2010 Chicago
HGCEA Emerging Scholars
Session
Chair:Barbara McCloskey, University of Pittsburgh
Friday, February 12, 12:30 - 2:00 PM
Grand CD South, Gold Level, East Tower, Hyatt Regency Chicago
The Dialectics of Vision: A Reevaluation of Viennese Expressionism
Nathan J. Timpano, Florida State University and Harvard Art Museum/Busch-Reisinger Museum
Viennese Expressionism has historically been understood as a style interested in the inner vision and emotions of the modern artist. This conceptualization is largely due to the handling of the discourse by contemporary art critics who rejected optical vision for a deeper, more personal understanding of artistic form at the turn of the century. Oskar Kokoschka’s 1912 essay “On the Nature of Visions” alternately addresses the decisive role of both inner and outer vision/s in the development of modern painting. In his essay, Kokoschka suggests that artistic vision develops from the “semblance of things” observed in one’s daily environment, and that an awareness of these visions materializes on “a level of consciousness,” rather than a state of remembering. Building upon Kokoschka’s vision dialectic, this paper argues that the corporeal gestures that materialize in paintings by Viennese Expressionists were drawn primarily from the artists’ visual culture, and not their inner musings.
Alfred Roller, the Vienna Secession, and the Gesamtkunstwerk
Diane Silverthorne, Birkbeck, University of London and Royal College of Art
Alfred Roller, the Vienna Secession and the Gesamtkunstwerk
Diane Silverthorne, Birkbeck School of History of Art, University of London
The designer Alfred Roller, a founder of the Vienna Secession with Gustav Klimt in 1897, remains best known as Gustav Mahler’s set designer at the Vienna Court Opera during Mahler’s acclaimed time as Music Director. In this role, Roller has been attributed with evoking Wagner’s Gesamtkunstwerk, notably in his first production of ‘Tristan and Isolde’ in 1903. However, Roller’s contribution to the set pieces which made up the art of the Vienna Secession in their early years has been under-estimated. This paper describes how Roller embodied significant and newly emerging creative roles, in two other distinctive spaces of art: Ver Sacrum, the Secession periodical, and exhibition design in the Secession Haus, and their turning point from nineteenth century craftsmanship, to modern twentieth century practices. This study brings to light certain of Roller’s practices which fulfilled Secession aspirations for a unified aesthetic, embodying the principles of Wagner’s Gesamtkunstwerk.

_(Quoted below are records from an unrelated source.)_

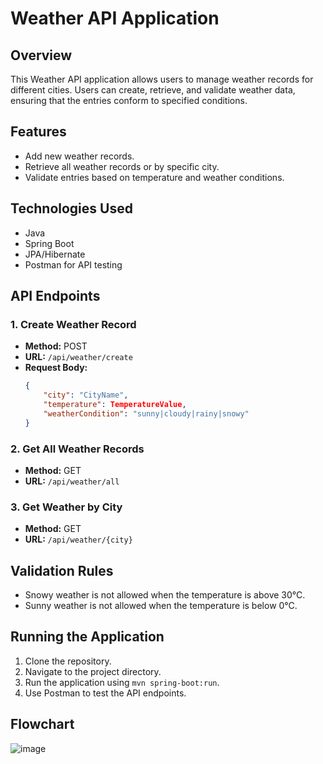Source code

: # Weather API Application

## Overview
This Weather API application allows users to manage weather records for different cities. Users can create, retrieve, and validate weather data, ensuring that the entries conform to specified conditions.

## Features
- Add new weather records.
- Retrieve all weather records or by specific city.
- Validate entries based on temperature and weather conditions.

## Technologies Used
- Java
- Spring Boot
- JPA/Hibernate
- Postman for API testing

## API Endpoints
### 1. Create Weather Record
- **Method:** POST
- **URL:** `/api/weather/create`
- **Request Body:**
  ```json
  {
      "city": "CityName",
      "temperature": TemperatureValue,
      "weatherCondition": "sunny|cloudy|rainy|snowy"
  }
  ```

### 2. Get All Weather Records
- **Method:** GET
- **URL:** `/api/weather/all`

### 3. Get Weather by City
- **Method:** GET
- **URL:** `/api/weather/{city}`

## Validation Rules
- Snowy weather is not allowed when the temperature is above 30°C.
- Sunny weather is not allowed when the temperature is below 0°C.

## Running the Application
1. Clone the repository.
2. Navigate to the project directory.
3. Run the application using `mvn spring-boot:run`.
4. Use Postman to test the API endpoints.

## Flowchart

![image](https://github.com/user-attachments/assets/c796dc94-a0e6-4fa9-8447-2c8cce26d758)



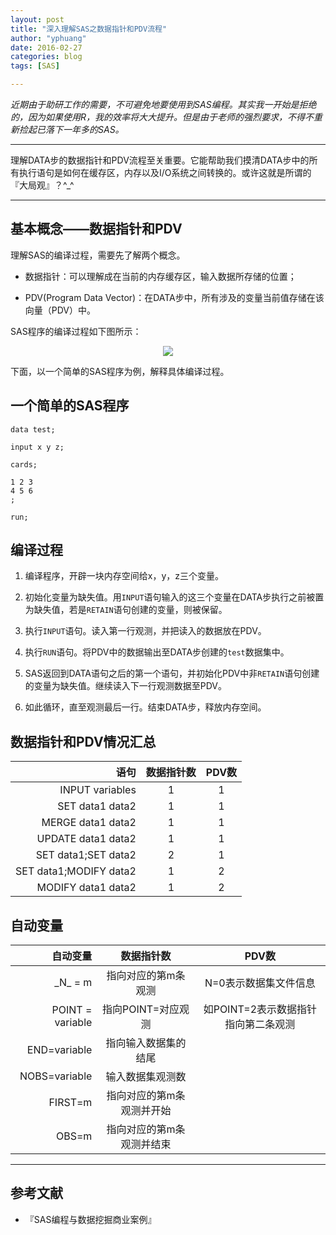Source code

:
 ```yaml
---
layout: post
title: "深入理解SAS之数据指针和PDV流程"
author: "yphuang"
date: 2016-02-27
categories: blog
tags: [SAS]

---
```


_近期由于助研工作的需要，不可避免地要使用到SAS编程。其实我一开始是拒绝的，因为如果使用R，我的效率将大大提升。但是由于老师的强烈要求，不得不重新捡起已落下一年多的SAS。_

***

理解DATA步的数据指针和PDV流程至关重要。它能帮助我们摸清DATA步中的所有执行语句是如何在缓存区，内存以及I/O系统之间转换的。或许这就是所谓的『大局观』？^_^

***

## 基本概念——数据指针和PDV

理解SAS的编译过程，需要先了解两个概念。

- 数据指针：可以理解成在当前的内存缓存区，输入数据所存储的位置；

- PDV(Program Data Vector)：在DATA步中，所有涉及的变量当前值存储在该向量（PDV）中。

SAS程序的编译过程如下图所示：

<center>
    <p><img src="https://raw.githubusercontent.com/yphuang/yphuang.github.io/master/img/data_step_PDV.png" align="center"></p>
</center>

下面，以一个简单的SAS程序为例，解释具体编译过程。

## 一个简单的SAS程序

```
data test;

input x y z;

cards;

1 2 3
4 5 6
;

run;

```

## 编译过程

1. 编译程序，开辟一块内存空间给x，y，z三个变量。

2. 初始化变量为缺失值。用`INPUT`语句输入的这三个变量在DATA步执行之前被置为缺失值，若是`RETAIN`语句创建的变量，则被保留。

3. 执行`INPUT`语句。读入第一行观测，并把读入的数据放在PDV。

4. 执行`RUN`语句。将PDV中的数据输出至DATA步创建的`test`数据集中。

5. SAS返回到DATA语句之后的第一个语句，并初始化PDV中非`RETAIN`语句创建的变量为缺失值。继续读入下一行观测数据至PDV。

6. 如此循环，直至观测最后一行。结束DATA步，释放内存空间。


## 数据指针和PDV情况汇总

| 语句 | 数据指针数 |PDV数|
|------:|:-------:|:--------:|
|INPUT variables|1|1|
|SET data1 data2|1|1|
|MERGE data1 data2|1|1|
|UPDATE data1 data2|1|1|
|SET data1;SET data2|2|1|
|SET data1;MODIFY data2|1|2|
|MODIFY data1 data2|1|2|



## 自动变量

| 自动变量 | 数据指针数 |PDV数|
|------:|:-------:|:--------:|
|\_N_ = m|指向对应的第m条观测|N=0表示数据集文件信息|
|POINT = variable|指向POINT=对应观测|如POINT=2表示数据指针指向第二条观测|
|END=variable|指向输入数据集的结尾||
|NOBS=variable|输入数据集观测数||
|FIRST=m|指向对应的第m条观测并开始||
|OBS=m|指向对应的第m条观测并结束||

***

## 参考文献

- 『SAS编程与数据挖掘商业案例』
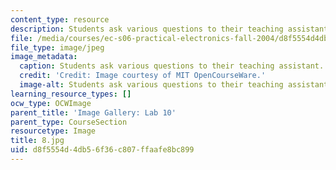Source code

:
```yaml
---
content_type: resource
description: Students ask various questions to their teaching assistant.
file: /media/courses/ec-s06-practical-electronics-fall-2004/d8f5554d4db56f36c807ffaafe8bc899_8.jpg
file_type: image/jpeg
image_metadata:
  caption: Students ask various questions to their teaching assistant.
  credit: 'Credit: Image courtesy of MIT OpenCourseWare.'
  image-alt: Students ask various questions to their teaching assistant.
learning_resource_types: []
ocw_type: OCWImage
parent_title: 'Image Gallery: Lab 10'
parent_type: CourseSection
resourcetype: Image
title: 8.jpg
uid: d8f5554d-4db5-6f36-c807-ffaafe8bc899
---
```

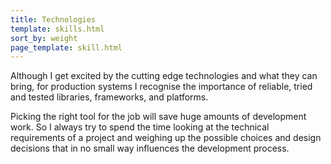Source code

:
 ```yaml
---
title: Technologies
template: skills.html
sort_by: weight
page_template: skill.html
---
```


Although I get excited by the cutting edge technologies and what they can bring, for production systems I recognise the importance of reliable, tried and tested libraries, frameworks, and platforms.

Picking the right tool for the job will save huge amounts of development work. So I always try to spend the time looking at the technical requirements of a project and weighing up the possible choices and design decisions that in no small way influences the development process.
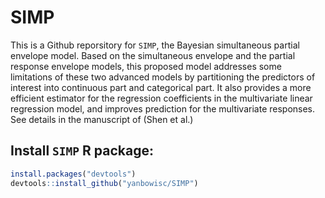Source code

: # SIMP
This is a Github reporsitory for `SIMP`, the Bayesian simultaneous partial envelope model. Based on the simultaneous envelope and the partial response envelope models, 
this proposed model addresses some limitations of these two advanced models by partitioning the predictors of interest into continuous part and categorical part. It also provides a more efficient estimator for the regression coefficients in the multivariate
linear regression model, and improves prediction for the multivariate responses. See details in the manuscript of (Shen et al.)

## Install `SIMP` R package: 

```R
install.packages("devtools")
devtools::install_github("yanbowisc/SIMP")
```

Kunstwissenschaft and the "Primitive": Excursions in the History of Art History, 1880-1925
Priyanka Basu, University of Southern California and Center for Advanced Study in the Visual Arts
From 1880-1925, in tune with colonization, vast amounts of non-European and other non-classical material culture accumulated in European collections, especially in Germany. At the same time, European art previously considered "decadent" began to be legitimated as worthy of art-historical study. This encounter with non-classical objects brought the "primitive" into the newly-formed discipline of art history, which also drew into its orbit scholarship from other fields. Just as styles of modernist primitivism in artmaking emerged during these years, so was the discipline of art history forced to grapple with questions regarding a new material and aesthetic culture. This paper examines aspects of German-speaking art history’s encounter with the "primitive," namely, its attempt to derive psychological laws of artmaking and to trace the evolution of art from "primitive" objects, especially from ornament, and its espousal of the notion of a human artistic drive and impulse to decorate embedded in the psyche.